De acordo com Mendes (2015) o significado de cuidado vai muito além do que foi eliciado pelos profissionais, os CP se concretiza por meio de prevenção e alivio do sofrimento, identificação precoce, avaliação correta e tratamento das dores, autonomia, atendimento das necessidades, relacionadas ou não a outros problemas associados à ameaça a vida dos pacientes e dos familiares. E é neste ponto que se observam convergências. No discurso dos mesmos: os profissionais, apesar de não terem formação específica, são sensibilizados ao tema, focando na qualidade de vida e entendendo o eixo dos CP como aqueles cuidados direcionados ao paciente e à sua família sem medidas curativas.

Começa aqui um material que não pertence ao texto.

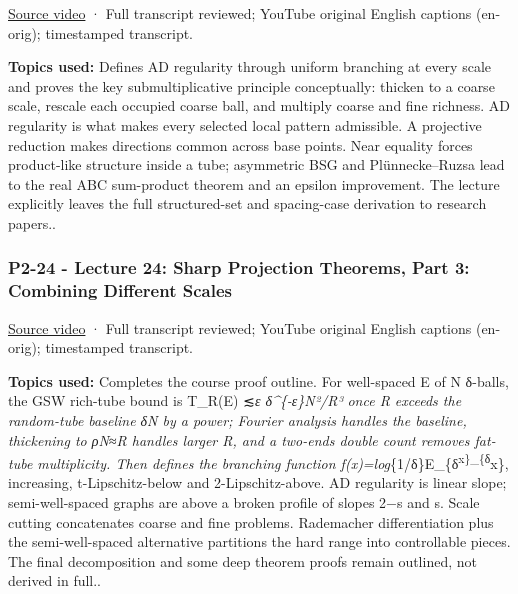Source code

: \hypertarget{04-visual-computing-ii-ch036-p2-23---lecture-23-sharp-projection-theorems-part-2-ad-regular-case}{}

\href{https://www.youtube.com/watch?v=I6ZSrgxiofs}{Source video} · Full transcript reviewed; YouTube original English captions (en-orig); timestamped transcript.

\textbf{Topics used:} Defines AD regularity through uniform branching at every scale and proves the key submultiplicative principle conceptually: thicken to a coarse scale, rescale each occupied coarse ball, and multiply coarse and fine richness. AD regularity is what makes every selected local pattern admissible. A projective reduction makes directions common across base points. Near equality forces product-like structure inside a tube; asymmetric BSG and Plünnecke--Ruzsa lead to the real ABC sum-product theorem and an epsilon improvement. The lecture explicitly leaves the full structured-set and spacing-case derivation to research papers..

\subsubsection{P2-24 - Lecture 24: Sharp Projection Theorems, Part 3: Combining Different Scales}\label{04-visual-computing-ii-ch036-p2-24---lecture-24-sharp-projection-theorems-part-3-combining-different-scales}

\hypertarget{04-visual-computing-ii-ch036-p2-24---lecture-24-sharp-projection-theorems-part-3-combining-different-scales}{}

\href{https://www.youtube.com/watch?v=h0Ln82BR4R0}{Source video} · Full transcript reviewed; YouTube original English captions (en-orig); timestamped transcript.

\textbf{Topics used:} Completes the course proof outline. For well-spaced E of N δ-balls, the GSW rich-tube bound is \textbar T\_R(E)\textbar{} ≲\emph{ε δ\^{}\{-ε\}N²/R³ once R exceeds the random-tube baseline δN by a power; Fourier analysis handles the baseline, thickening to ρN≈R handles larger R, and a two-ends double count removes fat-tube multiplicity. Then defines the branching function f(x)=log}\{1/δ\}\textbar E\_\{δ\textsuperscript{x\}\textbar\_\{δ}x\}, increasing, t-Lipschitz-below and 2-Lipschitz-above. AD regularity is linear slope; semi-well-spaced graphs are above a broken profile of slopes 2−s and s. Scale cutting concatenates coarse and fine problems. Rademacher differentiation plus the semi-well-spaced alternative partitions the hard range into controllable pieces. The final decomposition and some deep theorem proofs remain outlined, not derived in full..

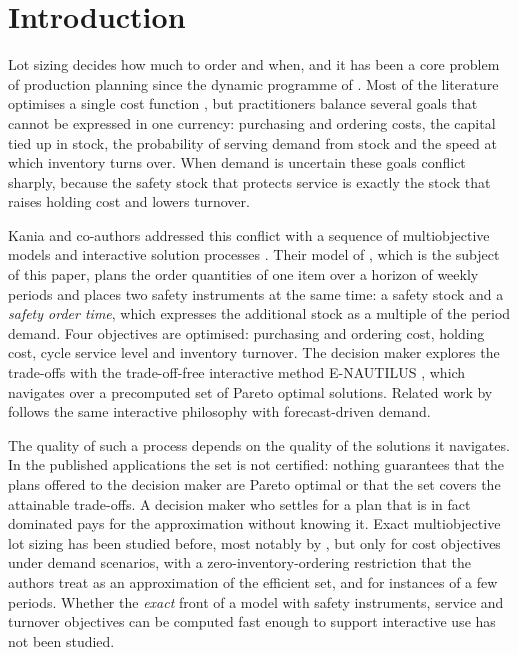 \documentclass[preprint,12pt,authoryear]{elsarticle}
\begin{document}
\section{Introduction}\label{sec:intro}

Lot sizing decides how much to order and when, and it has been a core problem of
production planning since the dynamic programme of \citet{WagnerWhitin1958}. Most of the
literature optimises a single cost function \citep{Brahimi2017}, but practitioners
balance several goals that cannot be expressed in one currency: purchasing and ordering
costs, the capital tied up in stock, the probability of serving demand from stock and the
speed at which inventory turns over. When demand is uncertain these goals conflict
sharply, because the safety stock that protects service is exactly the stock that raises
holding cost and lowers turnover.

Kania and co-authors addressed this conflict with a sequence of multiobjective models and
interactive solution processes \citep{Kania2021ICCL,Kania2022CIE,Kania2024DESMILS,
Kania2023thesis}. Their model of \citet{Kania2022CIE}, which is the subject of this paper,
plans the order quantities of one item over a horizon of weekly periods and places two
safety instruments at the same time: a safety stock and a \emph{safety order time}, which
expresses the additional stock as a multiple of the period demand. Four objectives are
optimised: purchasing and ordering cost, holding cost, cycle service level and inventory
turnover. The decision maker explores the trade-offs with the trade-off-free interactive
method E-NAUTILUS \citep{Ruiz2015ENautilus}, which navigates over a precomputed set of
Pareto optimal solutions. Related work by \citet{Heikkinen2023} follows the same
interactive philosophy with forecast-driven demand.

The quality of such a process depends on the quality of the solutions it navigates. In
the published applications the set is not certified: nothing guarantees that the plans
offered to the decision maker are Pareto optimal or that the set covers the attainable
trade-offs. A decision maker who settles for a plan that is in fact dominated pays for the
approximation without knowing it. Exact multiobjective lot sizing has been studied before,
most notably by \citet{Gutierrez2004}, but only for cost objectives under demand
scenarios, with a zero-inventory-ordering restriction that the authors treat as an
approximation of the efficient set, and for instances of a few periods. Whether the
\emph{exact} front of a model with safety instruments, service and turnover objectives can
be computed fast enough to support interactive use has not been studied.
\end{document}
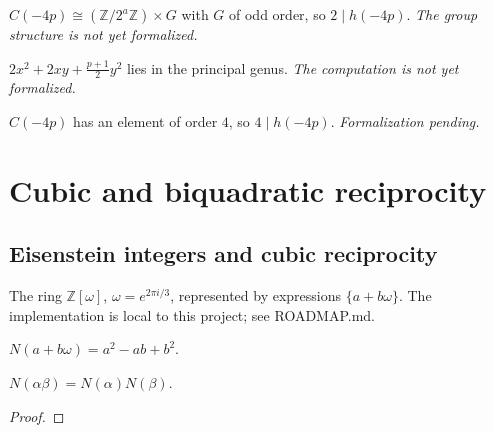 \begin{theorem}[Exercise 3.25(a)]
  \label{exr:s3_25_a}
  \notready
  $C(-4p)\cong(\mathbb Z/2^a\mathbb Z)\times G$ with $G$ of odd order, so $2\mid h(-4p)$.
  \emph{The group structure is not yet formalized.}
\end{theorem}

\begin{theorem}[Exercise 3.25(b)]
  \label{exr:s3_25_b}
  \notready
  $2x^2+2xy+\tfrac{p+1}{2}y^2$ lies in the principal genus.
  \emph{The computation is not yet formalized.}
\end{theorem}

\begin{theorem}[Exercise 3.25(c)]
  \label{exr:s3_25_c}
  \notready
  $C(-4p)$ has an element of order $4$, so $4\mid h(-4p)$. \emph{Formalization pending.}
\end{theorem}

\section{Cubic and biquadratic reciprocity}

\subsection{Eisenstein integers and cubic reciprocity}

\begin{definition}
  \label{def:eisenstein_int}
  \leanok
  The ring $\mathbb Z[\omega]$, $\omega = e^{2\pi i/3}$, represented by expressions
  $\{a + b\omega\}$. The implementation is local to this project; see ROADMAP.md.
\end{definition}

\begin{definition}
  \label{def:eisenstein_norm}
  \leanok
  $N(a + b\omega) = a^2 - ab + b^2$.
\end{definition}

\begin{lemma}
  \label{lem:eisenstein_norm_mul}
  \leanok
  $N(\alpha\beta) = N(\alpha)N(\beta)$.
\end{lemma}
\begin{proof}\leanok\end{proof}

As visitas e a atenção da equipe de saúde dispensada ao paciente e sua família fazem um papel importante na qualidade de vida do paciente, sem a necessidade de empregar recursos mais complexos para o controle de sintomas físicos (Góngora et al., 2016). Â Para os entrevistados houve unanimidade de concordância com a frase "Se não for possível curar, sempre é possível cuidar". Já as afirmativas "Quando não há cura para o paciente não há trabalho para o profissional de saúde" e "Melhorar a qualidade de vida do paciente resume-se em curá-lo" são as que foram discordadas plenamente pelos entrevistados. Aqui, reafirma-se a visão de qualidade de vida e humanização. Tal proposição encontra sentido quando, ao relatarem suas dificuldades e facilidades, a integralidade, a humanização e o vínculo são citados com frequência como facilidades. Para realizar os CP, quando perguntado aos profissionais sobre as dificuldades encontradas, relatam que as mais difíceis são: como falar para a família e ser entendida por ela que o paciente está em CP, portanto, sem medidas curativas, viver os últimos dias com qualidade de vida, preparar a família para o luto, falar de morte. Acontece a dificuldade, por lidar com a morte do outro que, de certa maneira, também é lidar com a sua própria morte. Assim como discorrido anteriormente: lidar com a morte no cotidiano pode levar a reflexões de si e do seu contexto pessoal, levando ao sofrimento psíquico. Na formação graduada, ensinam-se técnicas de saúde, e não como se relacionar e acolher quem necessita.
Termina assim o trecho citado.